= Alexander (sculptor) =

British sculptor, holographer, and conceptual artist

Alexander (February 1927 – March 2023) was a British sculptor, painter, holographer, and conceptual artist known for his experimental work in holography and large-scale public installations. His disciplines included stone sculpture, bronze casting, works on canvas, holography, and from roughly 1991 onward to combinations of those medium as well as other experimental art forms. His combined creative objective was to expand the boundaries of contemporary art and to provide inspiration and initiative for other artists to contribute to the expansion.

==Career==
Educated at Saint Martin's School of Art and the Institute of Electrical Engineers in London, he worked with scientists, including Parameswaran Hariharan, at the CSIRO labs in Australia. His early work included the Crucifixion, which became the altarpiece for St. Martin's School chapel.

Among Alexander's most notable works is The Great Tower (1980), a 31-foot bronze sculpture at Rutland Water in England, which was considered one of the largest bronze-cast sculptures at the time of its installation. His public commissions also include Jubilee Oracle, commissioned and produced for the 25th Silver Jubilee Anniversary of the coronation of Queen Elizabeth, and Duet, a Carrara marble sculpture created for the University Hospital in Nottingham.

In the 1980s, Alexander pioneered what he termed "4D sculpture", incorporating optical and spatial effects, and later developed a series of large-format holograms. He invented a method for converting transmission holograms into reflection holograms. His holographic artworks were exhibited internationally, including at the Centre Pompidou, Musée de l'Holographie (Paris), and the 1987 São Paulo Art Biennial, where he represented Australia.

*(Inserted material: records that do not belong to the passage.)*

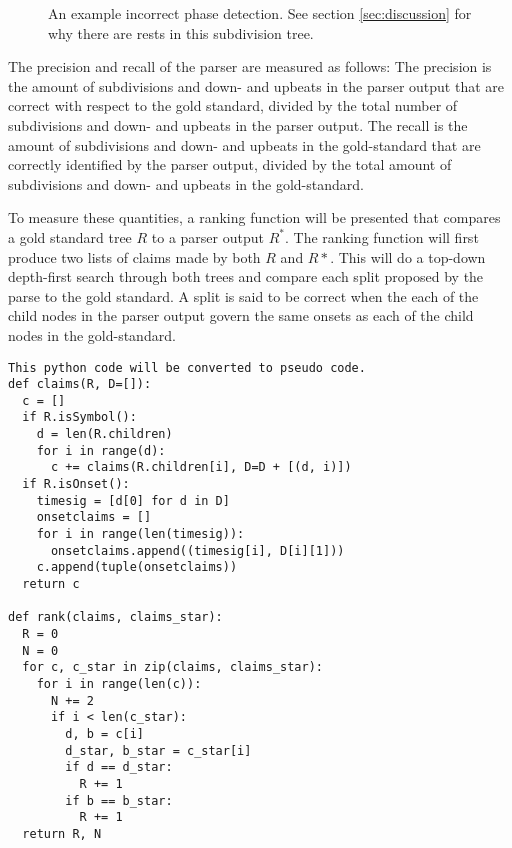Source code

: \begin{figure}
\centering
{}
\caption{An example incorrect phase detection. See section \ref{sec:discussion} for why there are rests in this subdivision tree.}
\label{fig:phase_error}
\end{figure}


The precision and recall of the parser are measured as follows: The precision is the amount of subdivisions and down- and upbeats in the parser output that are correct with respect to the gold standard, divided by the total number of subdivisions and down- and upbeats in the parser output. The recall is the amount of subdivisions and down- and upbeats in the gold-standard that are correctly identified by the parser output, divided by the total amount of subdivisions and down- and upbeats in the gold-standard.

To measure these quantities, a ranking function will be presented that compares a gold standard tree $R$ to a parser output $R^*$. The ranking function will first produce two lists of claims made by  both $R$ and $R*$. 
 This  will do a top-down depth-first search through both trees and compare each split proposed by the parse to the gold standard. A split is said to be correct when the each of the child nodes in the parser output govern the same onsets as each of the child nodes in the gold-standard.

\begin{verbatim}
This python code will be converted to pseudo code.
def claims(R, D=[]):
  c = []
  if R.isSymbol():
    d = len(R.children)
    for i in range(d):
      c += claims(R.children[i], D=D + [(d, i)])
  if R.isOnset():
    timesig = [d[0] for d in D]
    onsetclaims = []
    for i in range(len(timesig)):
      onsetclaims.append((timesig[i], D[i][1]))
    c.append(tuple(onsetclaims))
  return c

def rank(claims, claims_star):
  R = 0
  N = 0
  for c, c_star in zip(claims, claims_star):
    for i in range(len(c)):
      N += 2
      if i < len(c_star):
        d, b = c[i]
        d_star, b_star = c_star[i]
        if d == d_star:
          R += 1
        if b == b_star:
          R += 1
  return R, N
\end{verbatim}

Alexander was also credited with producing one of the first pulse holographic motion pictures, La Belle et Environment la Bête (1986), and received the Progetto Leonardo award in Milan for his holographic film The Dream.

He lived and worked in Venice, California, until his death in 2023 at the age of 96.

==Conceptual Convergence - Art & Experiment==

Alexander first came to international attention in the early 1970s’ as a sculptor and painter, and then in the 1980s’ as a holographic artist.

With the creation of his four-dimensional sculptures and his subsequent artistic experiments in holography, he further established his reputation as an experimental or conceptual artist. He invented a method for converting transmission holograms into reflection holograms.[17] He combined holographic imagery with more traditional media such as oil or acrylic on canvas or board.

"What interests me is to go beyond the limits of the real world, to create forms for those things that lie on the edge of consciousness; things that range from intuitive feelings to the ideas that have given rise to religious and spiritual beliefs in both primitive tribes and sophisticated cultures”.